In one embodiment, a plurality of pressure sensors are disposed,
spaced apart, at selected locations in the drilling assembly and
along the drill string to determine the pressure gradient of the
fluid inside the tubing and in the annulus. The pressure gradient
may be utilized to determine whether cuttings are accumulating
within a particular zone. If the pressure at any point is greater
than a predetermined value, or is approaching a leak off test (LOT)
pressure or the pressure integrity test (PIT) pressure, the system
provides a warning to the operator to clean the wellbore prior to
further drilling of the wellbore. The pressure difference between
zones determined from the distributed pressure sensor measurements
also can provide an indication of areas or depths where the
cuttings have accumulated. Any step change in the pressure gradient
is an indication of a localized change in the density of the fluid.
The distributed pressure measurements along the wellbore in
conjunction with temperature measurements can also be utilized to
perform reservoir modeling while the wellbore is being drilled
instead of conducting expensive tests after the wellbore has been
drilled. Such modeling at this early stage can provide useful
information about the reservoirs surrounding the wellbore.
Additionally, differential pressure sensors may be disposed at
selected locations on the drill string to provide pressure
difference between the pressure of the fluid inside the drill
string and the fluid in the annulus.
Fluid flow measuring devices may be disposed in the drill string to
determine the fluid flow through the drill string and the annulus
at selected locations along the wellbore. This information may be
utilized to determine the fluid loss into the formation in the
zones between the flow sensor locations and to determine wash out
zones.
A plurality of temperature sensors are likewise disposed to
determine the temperature of the fluid inside the tubing and the
drilling assembly and the temperature of the fluid in the annulus
near the drill bit, along the drilling assembly and along the
tubing. A distributed temperature sensor arrangement can provide
the temperature gradient from the drill bit to any location on the
drill string. Extreme localized temperatures can be detrimental to
the physical and/or chemical properties of the drilling fluid.

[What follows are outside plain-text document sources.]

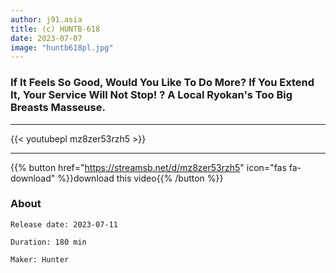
 ```yaml
---
author: j91.asia
title: (c) HUNTB-618
date: 2023-07-07
image: "huntb618pl.jpg"
---
```


### If It Feels So Good, Would You Like To Do More? If You Extend It, Your Service Will Not Stop! ? A Local Ryokan's Too Big Breasts Masseuse.
___

{{< youtubepl mz8zer53rzh5 >}}
___

{{% button href="https://streamsb.net/d/mz8zer53rzh5" icon="fas fa-download" %}}download this video{{% /button %}}
### About

`Release date: 2023-07-11`

`Duration: 180 min`

`Maker:	Hunter` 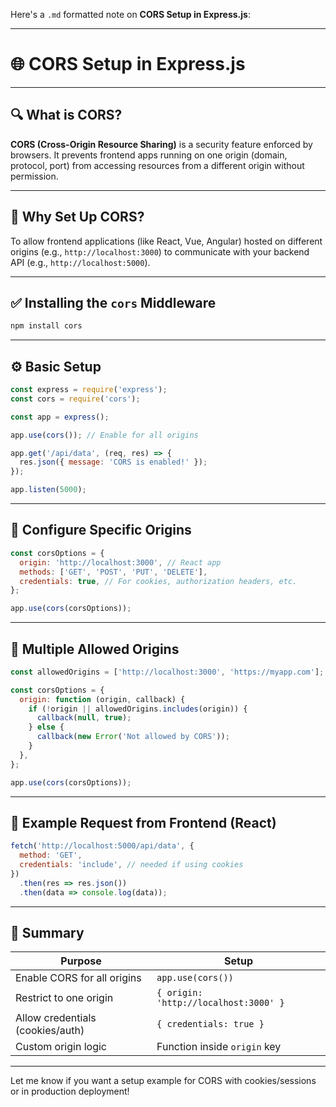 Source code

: Here's a `.md` formatted note on **CORS Setup in Express.js**:

---

# 🌐 CORS Setup in Express.js

---

## 🔍 What is CORS?

**CORS (Cross-Origin Resource Sharing)** is a security feature enforced by browsers. It prevents frontend apps running on one origin (domain, protocol, port) from accessing resources from a different origin without permission.

---

## 🎯 Why Set Up CORS?

To allow frontend applications (like React, Vue, Angular) hosted on different origins (e.g., `http://localhost:3000`) to communicate with your backend API (e.g., `http://localhost:5000`).

---

## ✅ Installing the `cors` Middleware

```bash
npm install cors
```

---

## ⚙️ Basic Setup

```js
const express = require('express');
const cors = require('cors');

const app = express();

app.use(cors()); // Enable for all origins

app.get('/api/data', (req, res) => {
  res.json({ message: 'CORS is enabled!' });
});

app.listen(5000);
```

---

## 🔐 Configure Specific Origins

```js
const corsOptions = {
  origin: 'http://localhost:3000', // React app
  methods: ['GET', 'POST', 'PUT', 'DELETE'],
  credentials: true, // For cookies, authorization headers, etc.
};

app.use(cors(corsOptions));
```

---

## 🚀 Multiple Allowed Origins

```js
const allowedOrigins = ['http://localhost:3000', 'https://myapp.com'];

const corsOptions = {
  origin: function (origin, callback) {
    if (!origin || allowedOrigins.includes(origin)) {
      callback(null, true);
    } else {
      callback(new Error('Not allowed by CORS'));
    }
  },
};

app.use(cors(corsOptions));
```

---

## 🧪 Example Request from Frontend (React)

```js
fetch('http://localhost:5000/api/data', {
  method: 'GET',
  credentials: 'include', // needed if using cookies
})
  .then(res => res.json())
  .then(data => console.log(data));
```

---

## 📝 Summary

| Purpose                          | Setup                                 |
| -------------------------------- | ------------------------------------- |
| Enable CORS for all origins      | `app.use(cors())`                     |
| Restrict to one origin           | `{ origin: 'http://localhost:3000' }` |
| Allow credentials (cookies/auth) | `{ credentials: true }`               |
| Custom origin logic              | Function inside `origin` key          |

---

Let me know if you want a setup example for CORS with cookies/sessions or in production deployment!
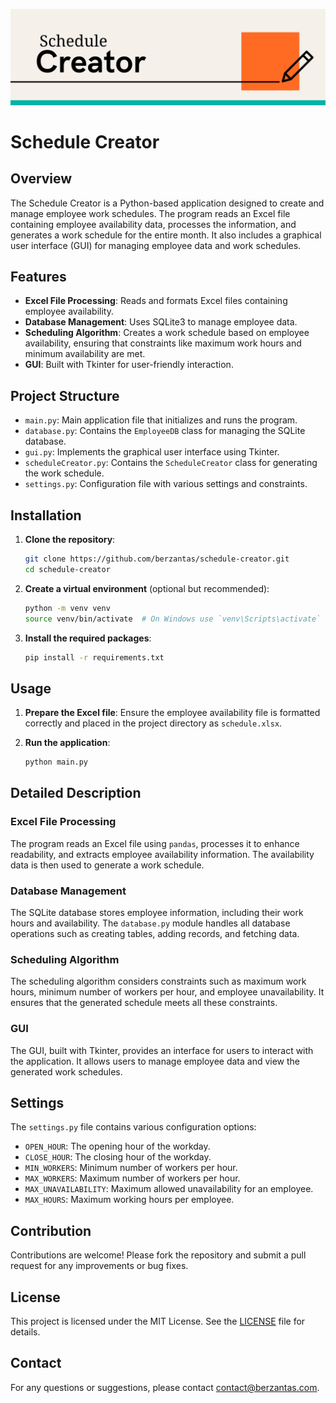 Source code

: ![](img/ScheduleCreator.png)
# Schedule Creator

## Overview
The Schedule Creator is a Python-based application designed to create and manage employee work schedules. The program reads an Excel file containing employee availability data, processes the information, and generates a work schedule for the entire month. It also includes a graphical user interface (GUI) for managing employee data and work schedules.

## Features
- **Excel File Processing**: Reads and formats Excel files containing employee availability.
- **Database Management**: Uses SQLite3 to manage employee data.
- **Scheduling Algorithm**: Creates a work schedule based on employee availability, ensuring that constraints like maximum work hours and minimum availability are met.
- **GUI**: Built with Tkinter for user-friendly interaction.

## Project Structure
- `main.py`: Main application file that initializes and runs the program.
- `database.py`: Contains the `EmployeeDB` class for managing the SQLite database.
- `gui.py`: Implements the graphical user interface using Tkinter.
- `scheduleCreator.py`: Contains the `ScheduleCreator` class for generating the work schedule.
- `settings.py`: Configuration file with various settings and constraints.

## Installation
1. **Clone the repository**:
    ```bash
    git clone https://github.com/berzantas/schedule-creator.git
    cd schedule-creator
    ```

2. **Create a virtual environment** (optional but recommended):
    ```bash
    python -m venv venv
    source venv/bin/activate  # On Windows use `venv\Scripts\activate`
    ```

3. **Install the required packages**:
    ```bash
    pip install -r requirements.txt
    ```

## Usage
1. **Prepare the Excel file**: Ensure the employee availability file is formatted correctly and placed in the project directory as `schedule.xlsx`.

2. **Run the application**:
    ```bash
    python main.py
    ```

## Detailed Description
### Excel File Processing
The program reads an Excel file using `pandas`, processes it to enhance readability, and extracts employee availability information. The availability data is then used to generate a work schedule.

### Database Management
The SQLite database stores employee information, including their work hours and availability. The `database.py` module handles all database operations such as creating tables, adding records, and fetching data.

### Scheduling Algorithm
The scheduling algorithm considers constraints such as maximum work hours, minimum number of workers per hour, and employee unavailability. It ensures that the generated schedule meets all these constraints.

### GUI
The GUI, built with Tkinter, provides an interface for users to interact with the application. It allows users to manage employee data and view the generated work schedules.

## Settings
The `settings.py` file contains various configuration options:
- `OPEN_HOUR`: The opening hour of the workday.
- `CLOSE_HOUR`: The closing hour of the workday.
- `MIN_WORKERS`: Minimum number of workers per hour.
- `MAX_WORKERS`: Maximum number of workers per hour.
- `MAX_UNAVAILABILITY`: Maximum allowed unavailability for an employee.
- `MAX_HOURS`: Maximum working hours per employee.

## Contribution
Contributions are welcome! Please fork the repository and submit a pull request for any improvements or bug fixes.

## License
This project is licensed under the MIT License. See the [LICENSE](LICENSE) file for details.

## Contact
For any questions or suggestions, please contact [contact@berzantas.com](mailto:contact@berzantas.com).
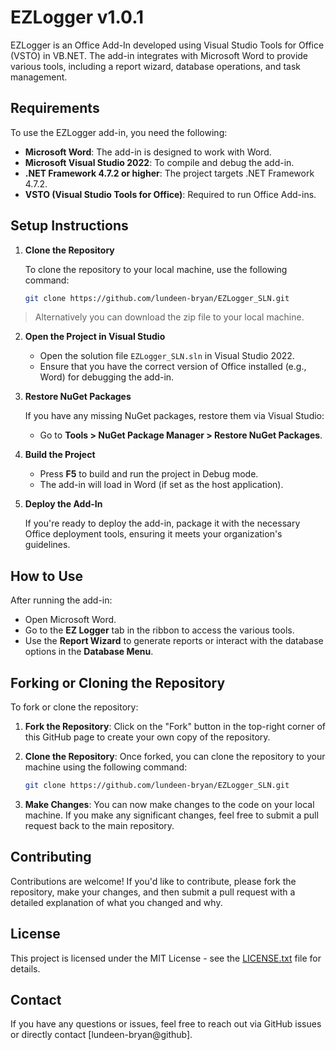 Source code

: # EZLogger v1.0.1

EZLogger is an Office Add-In developed using Visual Studio Tools for Office (VSTO) in VB.NET. The add-in integrates with Microsoft Word to provide various tools, including a report wizard, database operations, and task management.

## Requirements
To use the EZLogger add-in, you need the following:
- **Microsoft Word**: The add-in is designed to work with Word.
- **Microsoft Visual Studio 2022**: To compile and debug the add-in.
- **.NET Framework 4.7.2 or higher**: The project targets .NET Framework 4.7.2.
- **VSTO (Visual Studio Tools for Office)**: Required to run Office Add-ins.

## Setup Instructions

1. **Clone the Repository**

   To clone the repository to your local machine, use the following command:

   ```bash
   git clone https://github.com/lundeen-bryan/EZLogger_SLN.git
   ```

  > Alternatively you can download the zip file to your local machine.

2. **Open the Project in Visual Studio**

   - Open the solution file `EZLogger_SLN.sln` in Visual Studio 2022.
   - Ensure that you have the correct version of Office installed (e.g., Word) for debugging the add-in.

3. **Restore NuGet Packages**

   If you have any missing NuGet packages, restore them via Visual Studio:
   - Go to **Tools > NuGet Package Manager > Restore NuGet Packages**.

4. **Build the Project**

   - Press **F5** to build and run the project in Debug mode.
   - The add-in will load in Word (if set as the host application).

5. **Deploy the Add-In**

   If you're ready to deploy the add-in, package it with the necessary Office deployment tools, ensuring it meets your organization's guidelines.

## How to Use

After running the add-in:
- Open Microsoft Word.
- Go to the **EZ Logger** tab in the ribbon to access the various tools.
- Use the **Report Wizard** to generate reports or interact with the database options in the **Database Menu**.

## Forking or Cloning the Repository

To fork or clone the repository:

1. **Fork the Repository**:
   Click on the "Fork" button in the top-right corner of this GitHub page to create your own copy of the repository.

2. **Clone the Repository**:
   Once forked, you can clone the repository to your machine using the following command:

   ```bash
   git clone https://github.com/lundeen-bryan/EZLogger_SLN.git
   ```

3. **Make Changes**:
   You can now make changes to the code on your local machine. If you make any significant changes, feel free to submit a pull request back to the main repository.

## Contributing

Contributions are welcome! If you'd like to contribute, please fork the repository, make your changes, and then submit a pull request with a detailed explanation of what you changed and why.

## License

This project is licensed under the MIT License - see the [LICENSE.txt](LICENSE.txt) file for details.

## Contact

If you have any questions or issues, feel free to reach out via GitHub issues or directly contact [lundeen-bryan@github].
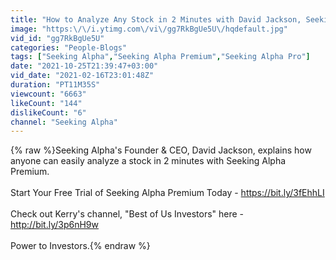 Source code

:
 ```yaml
---
title: "How to Analyze Any Stock in 2 Minutes with David Jackson, Seeking Alpha Founder & CEO"
image: "https:\/\/i.ytimg.com\/vi\/gg7RkBgUe5U\/hqdefault.jpg"
vid_id: "gg7RkBgUe5U"
categories: "People-Blogs"
tags: ["Seeking Alpha","Seeking Alpha Premium","Seeking Alpha Pro"]
date: "2021-10-25T21:39:47+03:00"
vid_date: "2021-02-16T23:01:48Z"
duration: "PT11M35S"
viewcount: "6663"
likeCount: "144"
dislikeCount: "6"
channel: "Seeking Alpha"
---
```

{% raw %}Seeking Alpha's Founder &amp; CEO, David Jackson, explains how anyone can easily analyze a stock in 2 minutes with Seeking Alpha Premium. <br /><br />Start Your Free Trial of Seeking Alpha Premium Today - <a rel="nofollow" target="blank" href="https://bit.ly/3fEhhLI">https://bit.ly/3fEhhLI</a><br /><br />Check out Kerry's channel, &quot;Best of Us Investors&quot; here - <a rel="nofollow" target="blank" href="http://bit.ly/3p6nH9w">http://bit.ly/3p6nH9w</a><br /><br />Power to Investors.{% endraw %}
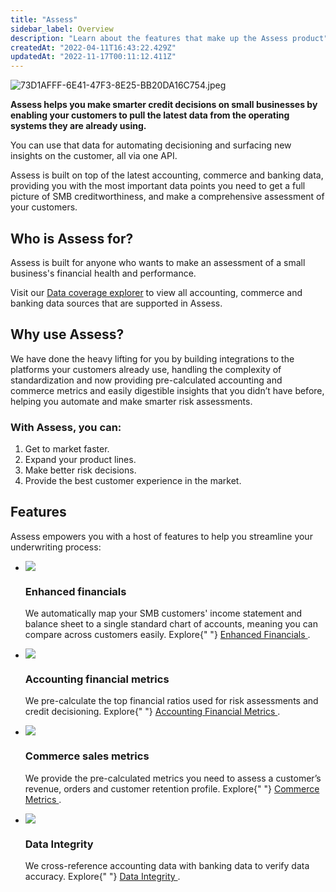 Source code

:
 ```yaml
---
title: "Assess"
sidebar_label: Overview
description: "Learn about the features that make up the Assess product"
createdAt: "2022-04-11T16:43:22.429Z"
updatedAt: "2022-11-17T00:11:12.411Z"
---
```


![](https://files.readme.io/f0c6d43-73D1AFFF-6E41-47F3-8E25-BB20DA16C754.jpeg "73D1AFFF-6E41-47F3-8E25-BB20DA16C754.jpeg")

**Assess helps you make smarter credit decisions on small businesses by enabling your customers to pull the latest data from the operating systems they are already using.**

You can use that data for automating decisioning and surfacing new insights on the customer, all via one API.

Assess is built on top of the latest accounting, commerce and banking data, providing you with the most important data points you need to get a full picture of SMB creditworthiness, and make a comprehensive assessment of your customers.

## Who is Assess for?

Assess is built for anyone who wants to make an assessment of a small business's financial health and performance.

Visit our <a className="external" href="https://knowledge.codat.io/coverage/products/4e02a90f-e61c-463b-9aaf-55b0e5087792" target="_blank">Data coverage explorer</a> to view all accounting, commerce and banking data sources that are supported in Assess.

## Why use Assess?

We have done the heavy lifting for you by building integrations to the platforms your customers already use, handling the complexity of standardization and now providing pre-calculated accounting and commerce metrics and easily digestible insights that you didn’t have before, helping you automate and make smarter risk assessments.

### With Assess, you can:

1. Get to market faster.
2. Expand your product lines.
3. Make better risk decisions.
4. Provide the best customer experience in the market.

## Features

Assess empowers you with a host of features to help you streamline your underwriting process:

<ul className="card-container col-2">
  <li className="card">
    <div class="header">
      <img
        src="https://www.codat.io/wp-content/themes/class/dist/images/copy-feature-bullet.svg"
        class="mini-icon"
      />
      <h3>Enhanced financials</h3>
    </div>
    <p>
      We automatically map your SMB customers' income statement and balance
      sheet to a single standard chart of accounts, meaning you can compare
      across customers easily. Explore{" "}
      <a href="https://docs.codat.io/docs/assess-enhanced-financials">
        Enhanced Financials
      </a>
      .
    </p>
  </li>

  <li className="card">
    <div class="header">
      <img
        src="https://www.codat.io/wp-content/themes/class/dist/images/copy-feature-bullet.svg"
        class="mini-icon"
      />
      <h3>Accounting financial metrics</h3>
    </div>
    <p>
      We pre-calculate the top financial ratios used for risk assessments and
      credit decisioning. Explore{" "}
      <a href="https://docs.codat.io/docs/assess-accounting-metrics">
        Accounting Financial Metrics
      </a>
      .
    </p>
  </li>

  <li className="card">
    <div class="header">
      <img
        src="https://www.codat.io/wp-content/themes/class/dist/images/copy-feature-bullet.svg"
        class="mini-icon"
      />
      <h3>Commerce sales metrics</h3>
    </div>
    <p>
      We provide the pre-calculated metrics you need to assess a customer’s
      revenue, orders and customer retention profile. Explore{" "}
      <a href="https://docs.codat.io/docs/assess-commerce-metrics">
        Commerce Metrics
      </a>
      .
    </p>
  </li>

  <li className="card">
    <div class="header">
      <img
        src="https://www.codat.io/wp-content/themes/class/dist/images/copy-feature-bullet.svg"
        class="mini-icon"
      />
      <h3>Data Integrity</h3>
    </div>
    <p>
      We cross-reference accounting data with banking data to verify data
      accuracy. Explore{" "}
      <a href="https://docs.codat.io/docs/assess-data-integrity">
        Data Integrity
      </a>
      .
    </p>
  </li>
</ul>
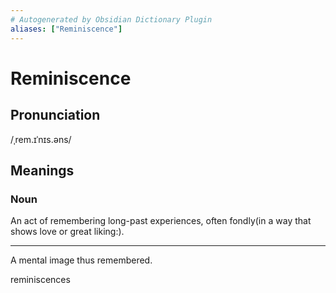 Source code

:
 ```yaml
---
# Autogenerated by Obsidian Dictionary Plugin
aliases: ["Reminiscence"]
---
```


# Reminiscence

## Pronunciation

/ˌrem.ɪˈnɪs.əns/

## Meanings

### Noun

An act of remembering long-past experiences, often fondly(in a way that shows love or great liking:).

---

A mental image thus remembered.




reminiscences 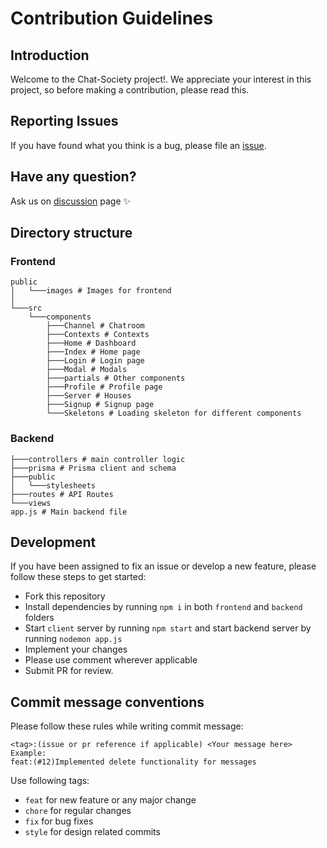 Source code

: # Contribution Guidelines

## Introduction

Welcome to the Chat-Society project!. We appreciate your interest in this project, so before making a contribution, please read this.

## Reporting Issues
If you have found what you think is a bug, please file an [issue](https://github.com/KYogesh20/Chat-Society/issues). 

## Have any question?
Ask us on [discussion](https://github.com/KYogesh20/Chat-Society/discussions) page ✨

## Directory structure

### Frontend

```
public
│   └───images # Images for frontend
│       
└───src
    └───components
        ├───Channel # Chatroom
        ├───Contexts # Contexts
        ├───Home # Dashboard 
        ├───Index # Home page
        ├───Login # Login page
        ├───Modal # Modals
        ├───partials # Other components
        ├───Profile # Profile page
        ├───Server # Houses
        ├───Signup # Signup page
        └───Skeletons # Loading skeleton for different components
```

### Backend

```
├───controllers # main controller logic
├───prisma # Prisma client and schema
├───public
│   └───stylesheets
├───routes # API Routes
└───views
app.js # Main backend file
```

## Development

If you have been assigned to fix an issue or develop a new feature, please follow these steps to get started:

- Fork this repository
- Install dependencies by running `npm i` in both `frontend` and `backend` folders
- Start `client` server by running `npm start` and start backend server by running `nodemon app.js`
- Implement your changes
- Please use comment wherever applicable
- Submit PR for review. 


## Commit message conventions

Please follow these rules while writing commit message:

```
<tag>:(issue or pr reference if applicable) <Your message here>
Example:
feat:(#12)Implemented delete functionality for messages
```

Use following tags:
- `feat` for new feature or any major change
- `chore` for regular changes
- `fix` for bug fixes
- `style` for design related commits


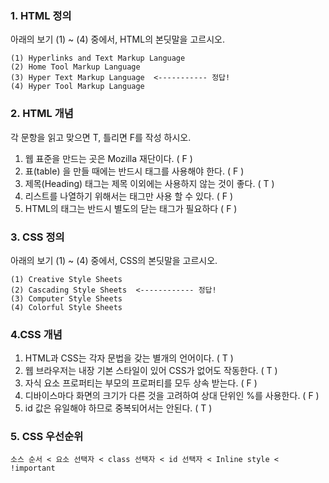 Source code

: ### 1. HTML 정의

아래의 보기 (1) ~ (4) 중에서, HTML의 본딧말을 고르시오. 

```
(1) Hyperlinks and Text Markup Language
(2) Home Tool Markup Language
(3) Hyper Text Markup Language  <----------- 정답!
(4) Hyper Tool Markup Language
```

### 2. HTML 개념

각 문항을 읽고 맞으면 T, 틀리면 F를 작성 하시오. 

1) 웹 표준을 만드는 곳은 Mozilla 재단이다.  ( F )
2) 표(table) 을 만들 때에는 반드시  태그를 사용해야 한다. ( F )
3) 제목(Heading) 태그는 제목 이외에는 사용하지 않는 것이 좋다.  ( T )
4) 리스트를 나열하기 위해서는 태그만 사용 할 수 있다. ( F )
5) HTML의 태그는 반드시 별도의 닫는 태그가 필요하다 ( F )

### 3. CSS 정의

아래의 보기 (1) ~ (4) 중에서, CSS의 본딧말을 고르시오. 

```
(1) Creative Style Sheets
(2) Cascading Style Sheets  <------------ 정답!
(3) Computer Style Sheets
(4) Colorful Style Sheets
```

### 4.CSS 개념

1) HTML과 CSS는 각자 문법을 갖는 별개의 언어이다. ( T )
2) 웹 브라우저는 내장 기본 스타일이 있어 CSS가 없어도 작동한다. ( T )
3) 자식 요소 프로퍼티는 부모의 프로퍼티를 모두 상속 받는다. ( F )
4) 디바이스마다 화면의 크기가 다른 것을 고려하여 상대 단위인 %를 사용한다. ( F )
5) id 값은 유일해야 하므로 중복되어서는 안된다. ( T )

### 5. CSS 우선순위

```
소스 순서 < 요소 선택자 < class 선택자 < id 선택자 < Inline style < !important
```

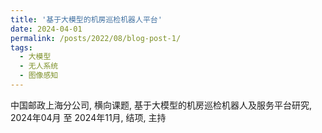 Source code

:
 ```yaml
---
title: '基于大模型的机房巡检机器人平台'
date: 2024-04-01
permalink: /posts/2022/08/blog-post-1/
tags:
  - 大模型
  - 无人系统
  - 图像感知
---
```


中国邮政上海分公司, 横向课题, 基于大模型的机房巡检机器人及服务平台研究, 2024年04月 至 2024年11月, 结项, 主持
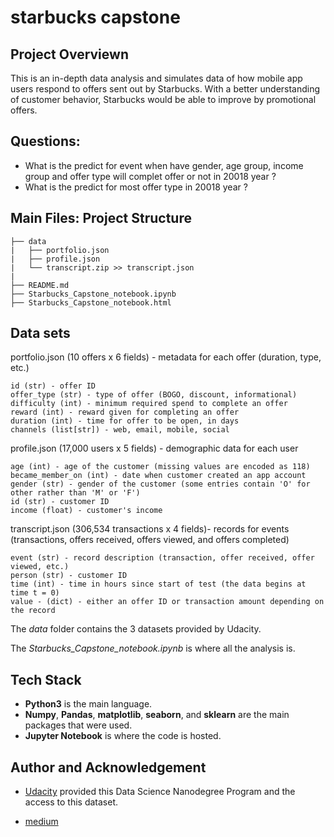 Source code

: # starbucks capstone

## Project Overviewn
This is an in-depth data analysis and simulates data of how mobile app users respond to offers sent out by Starbucks. With a better understanding of customer behavior, Starbucks would be able to improve by promotional offers.

## Questions:
- What is the predict for event when have gender, age group, income group and offer type will complet offer or not in 20018 year ?
- What is the predict for most offer type in 20018 year ?
 
## Main Files: Project Structure
```
├── data          
|   ├── portfolio.json
|   ├── profile.json
|   └── transcript.zip >> transcript.json
|
├── README.md
├── Starbucks_Capstone_notebook.ipynb 
├── Starbucks_Capstone_notebook.html

```

## Data sets

portfolio.json (10 offers x 6 fields) - metadata for each offer (duration, type, etc.)

    id (str) - offer ID
    offer_type (str) - type of offer (BOGO, discount, informational)
    difficulty (int) - minimum required spend to complete an offer
    reward (int) - reward given for completing an offer
    duration (int) - time for offer to be open, in days
    channels (list[str]) - web, email, mobile, social

profile.json (17,000 users x 5 fields) - demographic data for each user

    age (int) - age of the customer (missing values are encoded as 118)
    became_member_on (int) - date when customer created an app account
    gender (str) - gender of the customer (some entries contain 'O' for other rather than 'M' or 'F')
    id (str) - customer ID
    income (float) - customer's income

transcript.json (306,534 transactions x 4 fields)- records for events (transactions, offers received, offers viewed, and offers completed)

    event (str) - record description (transaction, offer received, offer viewed, etc.)
    person (str) - customer ID
    time (int) - time in hours since start of test (the data begins at time t = 0)
    value - (dict) - either an offer ID or transaction amount depending on the record

The *data* folder contains the 3 datasets provided by Udacity.

The *Starbucks_Capstone_notebook.ipynb* is where all the analysis is.

## Tech Stack
- **Python3** is the main language.
- **Numpy**, **Pandas**, **matplotlib**, **seaborn**, and **sklearn** are the main packages that were used.
- **Jupyter Notebook** is where the code is hosted.

## Author and Acknowledgement

- [Udacity](https://www.udacity.com/) provided this Data Science Nanodegree Program and the access to this dataset.

- [medium](https://karimsoft.medium.com/karimsoft-starbucks-capstone-58821de875ac)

Substantially continuous monitoring of the distributed temperature
sensors provides an indication of the effectiveness of the drilling
fluid.
In the embodiments described above or in an alternative embodiment,
one or more acoustic sensors are disposed in the drill string. The
acoustic sensors preferably are ultrasonic sensors to determine
reflections of the ultrasonic signals from elements within the
borehole, such as suspended or accumulated cuttings. The response
of such sensors is utilized to determine the accumulation of
cuttings in the wellbore during drilling. A plurality of ultrasonic
sensors disposed around the drill string can provide an image of
the wellbore fluid in the annulus. The depth of investigation may
be varied by selecting a suitable frequency from a range of
frequencies. A plurality of such sensor arrangements can provide
discretely disposed along the drill string can provide such
information over a significant length of the drill string.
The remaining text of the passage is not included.